Parler le créole québécois ?

Le PQ, dans sa fuite identitaire qui veut rameuter les indépendantistes aigris pour faire oublier sa « conversation nationale », adopte cette thèse : une langue québécoise.

Le «français québécois standard»

On peut se demander ce que le conseil exécutif national du PQ avait fumé collectivement quand il a décidé de proposer pour défendre le français au Québec «l'enseignement de la langue standard québécoise écrite et parlée». Chaque mot dans cette proposition surréaliste mérite d'être pesé.
- «Langue». Il existerait donc, comme le pense un important clan de linguistes et de sémanticiens obtus et «nationaleux», une langue québécoise. Pas un idiome, pas un patois, pas des particularismes québécois, mais une langue. Faut-il rappeler qu'une langue possède un vocabulaire distinctif, une orthographe et une syntaxe? Non, pour ces gens, les rappeurs possèdent leur propre langue, comme les fourmis et une communauté berbère du nord de l'Atlas. Pour ces gens, tout groupe de signes communs et compris dans une communauté constitue une langue. Nous serions huit dans notre quartier à pratiquer les mêmes mots que nous posséderions une langue.

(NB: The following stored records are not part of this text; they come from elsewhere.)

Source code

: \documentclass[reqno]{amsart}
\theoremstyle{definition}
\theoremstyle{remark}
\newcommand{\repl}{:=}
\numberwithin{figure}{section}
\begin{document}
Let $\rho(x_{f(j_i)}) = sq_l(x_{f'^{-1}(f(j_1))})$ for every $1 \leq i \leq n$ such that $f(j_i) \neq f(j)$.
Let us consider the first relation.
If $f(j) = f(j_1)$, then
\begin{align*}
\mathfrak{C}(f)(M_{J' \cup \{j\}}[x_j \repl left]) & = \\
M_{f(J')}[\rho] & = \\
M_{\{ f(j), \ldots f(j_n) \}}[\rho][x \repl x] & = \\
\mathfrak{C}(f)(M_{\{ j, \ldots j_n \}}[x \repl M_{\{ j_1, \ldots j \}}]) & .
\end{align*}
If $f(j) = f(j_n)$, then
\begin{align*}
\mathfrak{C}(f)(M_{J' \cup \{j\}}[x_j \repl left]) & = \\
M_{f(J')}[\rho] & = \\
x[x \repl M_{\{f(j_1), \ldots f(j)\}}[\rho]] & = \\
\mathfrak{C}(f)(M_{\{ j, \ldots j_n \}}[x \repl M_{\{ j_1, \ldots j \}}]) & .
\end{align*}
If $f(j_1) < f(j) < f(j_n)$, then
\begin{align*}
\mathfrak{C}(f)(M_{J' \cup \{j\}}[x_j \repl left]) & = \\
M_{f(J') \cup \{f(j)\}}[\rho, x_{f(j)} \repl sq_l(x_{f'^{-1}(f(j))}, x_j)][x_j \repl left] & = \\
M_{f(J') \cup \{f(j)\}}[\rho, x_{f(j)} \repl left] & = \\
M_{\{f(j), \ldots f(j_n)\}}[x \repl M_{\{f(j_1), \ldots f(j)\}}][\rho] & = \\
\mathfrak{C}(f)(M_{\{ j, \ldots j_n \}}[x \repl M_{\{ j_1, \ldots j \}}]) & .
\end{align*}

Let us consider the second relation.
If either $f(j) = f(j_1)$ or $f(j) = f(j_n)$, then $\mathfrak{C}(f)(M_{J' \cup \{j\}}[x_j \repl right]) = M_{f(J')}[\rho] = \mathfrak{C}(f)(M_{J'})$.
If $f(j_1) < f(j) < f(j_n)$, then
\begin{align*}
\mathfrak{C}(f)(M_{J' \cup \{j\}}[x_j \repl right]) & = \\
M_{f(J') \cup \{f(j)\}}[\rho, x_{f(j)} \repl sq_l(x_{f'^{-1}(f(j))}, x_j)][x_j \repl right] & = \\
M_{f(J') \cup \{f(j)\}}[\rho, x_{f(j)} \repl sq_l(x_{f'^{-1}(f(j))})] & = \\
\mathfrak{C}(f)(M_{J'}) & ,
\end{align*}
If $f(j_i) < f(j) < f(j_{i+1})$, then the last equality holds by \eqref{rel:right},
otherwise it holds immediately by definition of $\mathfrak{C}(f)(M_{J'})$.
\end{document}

Le PQ, dans sa fuite identitaire qui veut rameuter les indépendantistes aigris pour faire oublier sa «conversation nationale», adopte cette thèse: une langue québécoise.
- Langue «écrite». J'imagine qu'on veut ici désigner les ajouts souvent intéressants que le Québec a apportés au français: courriel, clavardage, baladeur, qui d'ailleurs ont été généralement acceptés dans les dictionnaires, même s'ils ne sont pas utilisés de manière importante en France. Mais dans la langue «parlée» ici, on dit plutôt «chat», «walkman», «iPod». Je ne connais aucun adolescent qui se livre à du clavardage mais j'en connais plusieurs qui «chattent». Qu'allons-nous enseigner selon le PQ? «Chat» ou clavardage? Et s'il faut enseigner la langue standard québécoise écrite, faudra-t-il enseigner l'absence d'accord des participes passés, l'orthographe sonore, l'inutilité de la syntaxe?
- Langue québécoise standard «parlée». Voilà une proposition encore plus surréaliste. Un Marocain ou un Sénégalais vous dirait qu'il ne comprend pas pourquoi il devrait, pour devenir Québécois, mal parler le français.
Et quel est le «standard» de la langue québécoise parlée? Ce n'est même pas la médiocrité du français qu'on entend à Tout le monde en parle, ce qui serait déjà horrible, c'est la langue parlée au Loft ou à Occupation double, dans la télé-réalité qui, au chapitre du langage, est malheureusement bien réelle.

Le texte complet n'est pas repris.